§ **Aim of the task**:
Which lines below contain the word "ToTensor"? Copy each one.

§ **Exercise materials**:
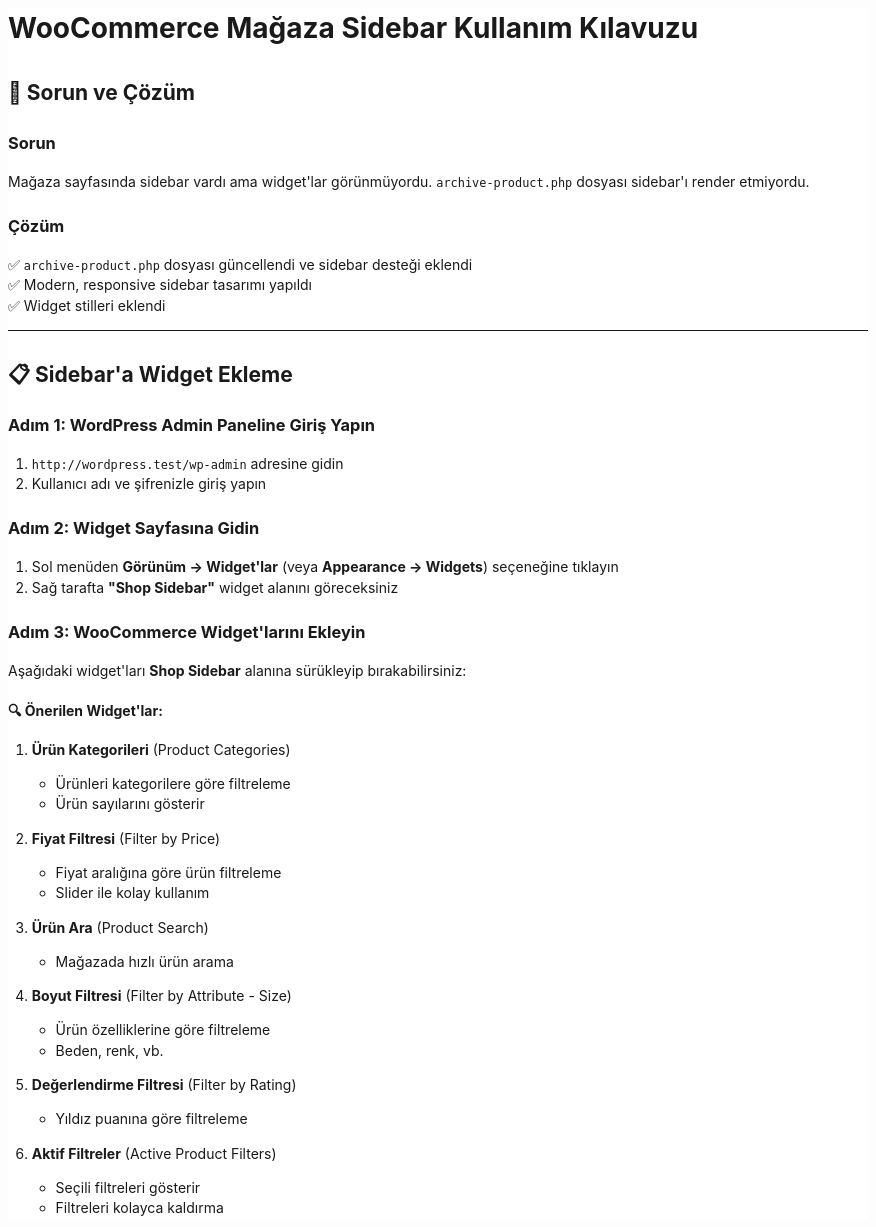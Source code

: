 # WooCommerce Mağaza Sidebar Kullanım Kılavuzu

## 🎯 Sorun ve Çözüm

### Sorun
Mağaza sayfasında sidebar vardı ama widget'lar görünmüyordu. `archive-product.php` dosyası sidebar'ı render etmiyordu.

### Çözüm
✅ `archive-product.php` dosyası güncellendi ve sidebar desteği eklendi  
✅ Modern, responsive sidebar tasarımı yapıldı  
✅ Widget stilleri eklendi  

---

## 📋 Sidebar'a Widget Ekleme

### Adım 1: WordPress Admin Paneline Giriş Yapın
1. `http://wordpress.test/wp-admin` adresine gidin
2. Kullanıcı adı ve şifrenizle giriş yapın

### Adım 2: Widget Sayfasına Gidin
1. Sol menüden **Görünüm → Widget'lar** (veya **Appearance → Widgets**) seçeneğine tıklayın
2. Sağ tarafta **"Shop Sidebar"** widget alanını göreceksiniz

### Adım 3: WooCommerce Widget'larını Ekleyin

Aşağıdaki widget'ları **Shop Sidebar** alanına sürükleyip bırakabilirsiniz:

#### 🔍 Önerilen Widget'lar:

1. **Ürün Kategorileri** (Product Categories)
   - Ürünleri kategorilere göre filtreleme
   - Ürün sayılarını gösterir

2. **Fiyat Filtresi** (Filter by Price)
   - Fiyat aralığına göre ürün filtreleme
   - Slider ile kolay kullanım

3. **Ürün Ara** (Product Search)
   - Mağazada hızlı ürün arama

4. **Boyut Filtresi** (Filter by Attribute - Size)
   - Ürün özelliklerine göre filtreleme
   - Beden, renk, vb.

5. **Değerlendirme Filtresi** (Filter by Rating)
   - Yıldız puanına göre filtreleme

6. **Aktif Filtreler** (Active Product Filters)
   - Seçili filtreleri gösterir
   - Filtreleri kolayca kaldırma
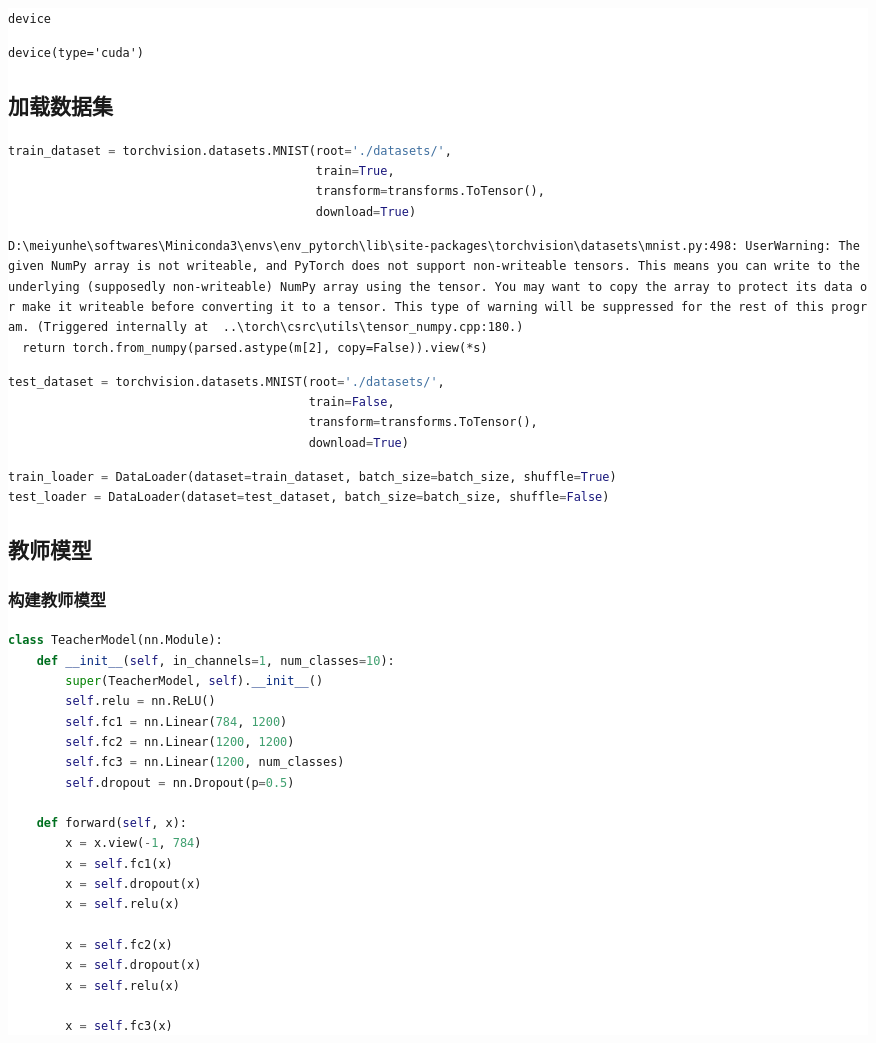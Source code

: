 
```python
device
```




    device(type='cuda')



## 加载数据集


```python
train_dataset = torchvision.datasets.MNIST(root='./datasets/',
                                           train=True,
                                           transform=transforms.ToTensor(),
                                           download=True)
```

    D:\meiyunhe\softwares\Miniconda3\envs\env_pytorch\lib\site-packages\torchvision\datasets\mnist.py:498: UserWarning: The given NumPy array is not writeable, and PyTorch does not support non-writeable tensors. This means you can write to the underlying (supposedly non-writeable) NumPy array using the tensor. You may want to copy the array to protect its data or make it writeable before converting it to a tensor. This type of warning will be suppressed for the rest of this program. (Triggered internally at  ..\torch\csrc\utils\tensor_numpy.cpp:180.)
      return torch.from_numpy(parsed.astype(m[2], copy=False)).view(*s)



```python
test_dataset = torchvision.datasets.MNIST(root='./datasets/',
                                          train=False,
                                          transform=transforms.ToTensor(),
                                          download=True)
```


```python
train_loader = DataLoader(dataset=train_dataset, batch_size=batch_size, shuffle=True)
test_loader = DataLoader(dataset=test_dataset, batch_size=batch_size, shuffle=False)
```

## 教师模型

### 构建教师模型


```python
class TeacherModel(nn.Module):
    def __init__(self, in_channels=1, num_classes=10):
        super(TeacherModel, self).__init__()
        self.relu = nn.ReLU()
        self.fc1 = nn.Linear(784, 1200)
        self.fc2 = nn.Linear(1200, 1200)
        self.fc3 = nn.Linear(1200, num_classes)
        self.dropout = nn.Dropout(p=0.5)
        
    def forward(self, x):
        x = x.view(-1, 784)
        x = self.fc1(x)
        x = self.dropout(x)
        x = self.relu(x)
        
        x = self.fc2(x)
        x = self.dropout(x)
        x = self.relu(x)
        
        x = self.fc3(x)
```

§ **Response**:
                                           transform=transforms.ToTensor(),
                                          transform=transforms.ToTensor(),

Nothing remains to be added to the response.